UAE | General
Campus android to advance study of robotics
Ancient Arab scientist Ibn Sina will be brought back to life but as an Arabic-speaking android. The android is expected to open up new educational opportunities for UAE students.
- The UAE University is working on an Arabic-speaking android that will be able to demonstrate different facial expressions.
- Image Credit: Supplied Picture
Al Ain: Ancient Arab scientist Ibn Sina will be brought back to life but as an Arabic-speaking android.
The android is expected to open up new educational opportunities for UAE students, academics said.
Dr Rafik A. Makki, Dean of the College of Information Technology at the UAE University, told Gulf News a team of experts, led by Dr Nikolaos Mavridis, has started work on the project. The college is building a new laboratory to create new electronic forms of media for the project.
"We have been acquiring new equipment for the lab from Europe that would reach here in the next two weeks," said the Dean.
Living together
He said a fully equipped Ibn Sina Centre would be set up in the college. "It would be a great place where robots, humans, and virtual agents would live together," Dr Makki said.
Dr Mavridis, an Assistant Professor at the college and head of the robot building team, said the android would support rich interactivity. "There is an immense need for advanced education and research in robotics that has a whole lot of dimensions.

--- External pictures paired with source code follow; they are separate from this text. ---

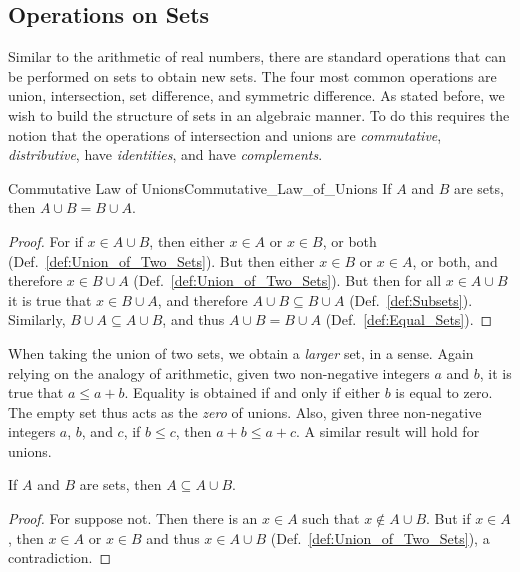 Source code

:     \subsection{Operations on Sets}
        Similar to the arithmetic of real numbers, there are standard operations
        that can be performed on sets to obtain new sets. The four most common
        operations are union, intersection, set difference, and symmetric
        difference. As stated before, we wish to build the structure of sets in
        an algebraic manner. To do this requires the notion that the operations
        of intersection and unions are \textit{commutative},
        \textit{distributive}, have \textit{identities}, and have
        \textit{complements}.
        \begin{ltheorem}{Commutative Law of Unions}{Commutative_Law_of_Unions}
            If $A$ and $B$ are sets, then $A\cup{B}=B\cup{A}$.
        \end{ltheorem}
        \begin{proof}
            For if $x\in{A}\cup{B}$, then either $x\in{A}$ or $x\in{B}$, or both
            (Def.~\ref{def:Union_of_Two_Sets}). But then either $x\in{B}$ or
            $x\in{A}$, or both, and therefore $x\in{B}\cup{A}$
            (Def.~\ref{def:Union_of_Two_Sets}). But then for all
            $x\in{A}\cup{B}$ it is true that $x\in{B}\cup{A}$, and therefore
            $A\cup{B}\subseteq{B}\cup{A}$ (Def.~\ref{def:Subsets}). Similarly,
            $B\cup{A}\subseteq{A}\cup{B}$, and thus
            $A\cup{B}=B\cup{A}$ (Def.~\ref{def:Equal_Sets}).
        \end{proof}
        When taking the union of two sets, we obtain a \textit{larger} set, in
        a sense. Again relying on the analogy of arithmetic, given two
        non-negative integers $a$ and $b$, it is true that $a\leq{a}+b$.
        Equality is obtained if and only if either $b$ is equal to zero. The
        empty set thus acts as the \textit{zero} of unions. Also, given three
        non-negative integers $a$, $b$, and $c$, if $b\leq{c}$, then
        $a+b\leq{a}+c$. A similar result will hold for unions.
        \begin{theorem}
            \label{thm:Union_is_Bigger}%
            If $A$ and $B$ are sets, then $A\subseteq{A}\cup{B}$.
        \end{theorem}
        \begin{proof}
            For suppose not. Then there is an $x\in{A}$ such that
            $x\notin{A}\cup{B}$. But if $x\in{A}$, then $x\in{A}$ or $x\in{B}$
            and thus $x\in{A}\cup{B}$ (Def.~\ref{def:Union_of_Two_Sets}), a
            contradiction.
        \end{proof}
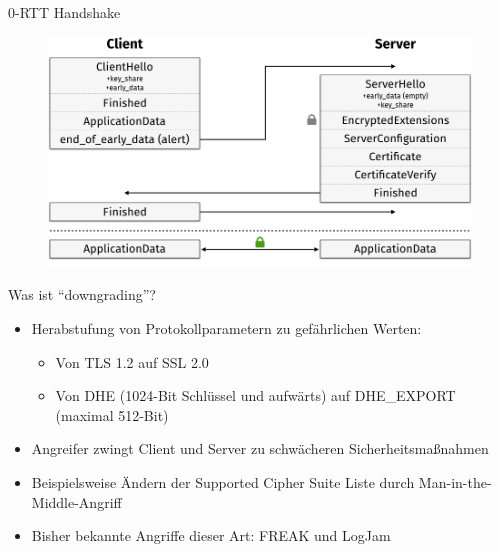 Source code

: \documentclass{f4_beamer_metropolis}
\begin{document}
\begin{frame}{0-RTT Handshake}
  \begin{figure}[!h]
    \centering
    \vspace*{-0.25cm}
    \includegraphics[width=\linewidth]{./images/tls13-handshake-zero-rtt.png}
    \label{fig:tls13-handshake-zero-rtt}
  \end{figure}
\end{frame}



\begin{frame}{Was ist \enquote{downgrading}?}
\begin{itemize}
  \item Herabstufung von Protokollparametern zu gefährlichen Werten:
  \begin{itemize}
    \item Von TLS 1.2 auf SSL 2.0
    \item Von DHE (1024-Bit Schlüssel und aufwärts) auf DHE_EXPORT (maximal 512-Bit)
  \end{itemize}
  \item Angreifer zwingt Client und Server zu schwächeren Sicherheitsmaßnahmen
  \item Beispielsweise Ändern der Supported Cipher Suite Liste durch Man-in-the-Middle-Angriff
  \item Bisher bekannte Angriffe dieser Art: FREAK und LogJam
\end{itemize}
\end{frame}
\end{document}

"We are planning to introduce two more IT courses at the college ... to prepare students for different aspects of robotics," he said. "It is ideal for constructionist education and offers an ideal setting for cutting edge research."
The project includes work in areas like motor control, vision and speech, synergies affect, negotiated collaborative planning, language grounding, situation models embedded in virtual worlds, telepresence, human-robot interaction, virtual agents, interactive arts, and cognitive science and medical applications.
Network
The Ibn Sina robot would have an extensive network of sensors. It would be able to demonstrate different human postures, movements, facial expressions, eye movements, sounds, and objects tracked.
Dr Mavridis will handle the robot's interactivity and media, Tamer Rabie the vision and virtual reality, Driss Guerchi Arabic the speech synthesis and recognition, and Harmain Harmain will work on Arabic Neuro-Linguistic Programming.
A number of engineers and technicians will work on the project with a possibility of attracting PhD students from abroad, he said.